Alternative text, or alt text, is a written description of what’s in a picture that can be picked up by screen reader software used by internet users who are blind or visually impaired. Without alt text, the countless photos posted and retweeted daily on Twitter are inaccessible to people who can’t experience them visually.
The introduction of alt text reminders has been a long time arriving — disability activists and allies have lobbied Twitter for more tools around alt text. For example, they have requested sighted users to add alt text to images more unfailingly. Volunteer Twitter bot creators have even built DIY alt text reminders lately, inspired by demands for a more accessible platform.
Twitter is acquainted with an alt text reminder feature that users have wanted for a while, says Gerard Cohen, software engineering manager on Twitter’s accessibility experience team.
“If it depended on us, we would snap our fingers, and the world would be accessible — we understand that it’s been a long time coming,” Cohen says. “We’re very grateful for those bot makers, those who have done it.”
The alt text reminders will be opt-in, meaning users will need to go into their account settings to turn on the prompts, which will sync across devices — you’ll only need to turn them on once. Once reminders are on, users will get pings each time they add an image without alt text, prompting them to go back and add descriptions before posting the tweet.
Cohen says the limited rollout of reminders was celebrated, and people were happy to see Twitter creating a built-in system.
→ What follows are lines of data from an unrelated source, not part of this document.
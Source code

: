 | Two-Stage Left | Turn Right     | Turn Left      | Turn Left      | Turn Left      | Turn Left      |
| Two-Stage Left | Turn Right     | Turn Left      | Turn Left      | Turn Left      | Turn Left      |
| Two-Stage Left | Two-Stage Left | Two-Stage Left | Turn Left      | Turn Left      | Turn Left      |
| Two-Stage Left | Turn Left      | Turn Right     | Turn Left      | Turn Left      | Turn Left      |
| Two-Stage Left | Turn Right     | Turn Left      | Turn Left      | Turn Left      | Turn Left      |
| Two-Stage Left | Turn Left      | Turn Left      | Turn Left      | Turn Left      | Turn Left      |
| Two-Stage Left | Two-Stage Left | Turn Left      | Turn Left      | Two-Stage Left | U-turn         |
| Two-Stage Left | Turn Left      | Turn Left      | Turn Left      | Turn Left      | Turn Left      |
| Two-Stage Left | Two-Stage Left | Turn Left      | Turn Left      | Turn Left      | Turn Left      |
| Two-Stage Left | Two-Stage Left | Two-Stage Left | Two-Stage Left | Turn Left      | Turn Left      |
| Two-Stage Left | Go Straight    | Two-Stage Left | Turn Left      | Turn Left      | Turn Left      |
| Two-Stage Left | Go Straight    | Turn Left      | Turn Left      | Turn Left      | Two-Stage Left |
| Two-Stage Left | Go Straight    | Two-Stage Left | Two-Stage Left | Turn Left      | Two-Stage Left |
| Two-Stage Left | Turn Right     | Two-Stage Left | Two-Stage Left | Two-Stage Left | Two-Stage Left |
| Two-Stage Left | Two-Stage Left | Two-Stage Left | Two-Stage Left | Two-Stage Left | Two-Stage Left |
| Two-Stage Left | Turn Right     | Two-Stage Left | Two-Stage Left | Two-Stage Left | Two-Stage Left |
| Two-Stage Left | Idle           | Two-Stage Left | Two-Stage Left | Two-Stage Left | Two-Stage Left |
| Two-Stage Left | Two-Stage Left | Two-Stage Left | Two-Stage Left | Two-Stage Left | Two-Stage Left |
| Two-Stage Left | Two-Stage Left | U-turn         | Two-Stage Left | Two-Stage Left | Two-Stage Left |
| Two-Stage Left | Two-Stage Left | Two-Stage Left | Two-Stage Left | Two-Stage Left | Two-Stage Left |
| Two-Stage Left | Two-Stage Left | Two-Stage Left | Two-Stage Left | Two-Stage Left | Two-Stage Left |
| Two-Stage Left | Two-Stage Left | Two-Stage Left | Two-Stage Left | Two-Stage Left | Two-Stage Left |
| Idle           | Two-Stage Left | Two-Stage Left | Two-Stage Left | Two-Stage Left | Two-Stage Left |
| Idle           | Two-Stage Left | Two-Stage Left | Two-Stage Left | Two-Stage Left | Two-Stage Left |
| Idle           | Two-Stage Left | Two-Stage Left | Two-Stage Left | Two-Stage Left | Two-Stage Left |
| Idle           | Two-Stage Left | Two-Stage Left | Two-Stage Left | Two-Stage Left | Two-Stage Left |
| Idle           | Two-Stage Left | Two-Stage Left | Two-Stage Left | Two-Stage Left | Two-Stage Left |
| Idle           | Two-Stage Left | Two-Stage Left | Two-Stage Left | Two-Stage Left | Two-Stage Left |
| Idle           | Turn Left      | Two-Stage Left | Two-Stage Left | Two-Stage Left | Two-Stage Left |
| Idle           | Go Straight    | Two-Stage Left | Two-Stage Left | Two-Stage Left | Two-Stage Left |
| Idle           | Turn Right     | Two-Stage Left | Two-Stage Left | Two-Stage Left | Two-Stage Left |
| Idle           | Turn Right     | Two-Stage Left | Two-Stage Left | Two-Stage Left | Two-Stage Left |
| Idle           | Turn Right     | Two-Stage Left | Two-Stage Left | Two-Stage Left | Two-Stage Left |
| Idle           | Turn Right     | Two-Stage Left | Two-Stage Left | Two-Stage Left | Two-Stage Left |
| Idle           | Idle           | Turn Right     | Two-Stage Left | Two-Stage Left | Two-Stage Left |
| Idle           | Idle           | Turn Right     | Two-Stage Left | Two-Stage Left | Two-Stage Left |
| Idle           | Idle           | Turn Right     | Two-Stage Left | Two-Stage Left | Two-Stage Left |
But some users questioned how helpful reminders would be if they were opt-in instead of being on by default, saying only people who know about new accessibility updates would know to turn reminders on.
“We’re not intentionally trying to exclude anyone by making this opt-in. We know that this is a process for people,” Cohen says in response to the feedback. “This is just the first step. We’re going to persist in iterating and learning from this.”
Cohen says creating the reminder feature unrestricted for everyone was a priority, and the company will perform to educate people on how to use alt text properly. Other features like the capacity to edit a tweet and retroactively add alt text are highly solicited accessibility updates, which Cohen says his team is “exploring.”
On Twitter, image descriptions are visible to everyone and may be helpful for users who can see the picture but require help processing what it’s showing. For instance, when alt text is added to an image, users can tap the ALT badge on the bottom left edge of a picture to read the description furnished by the author.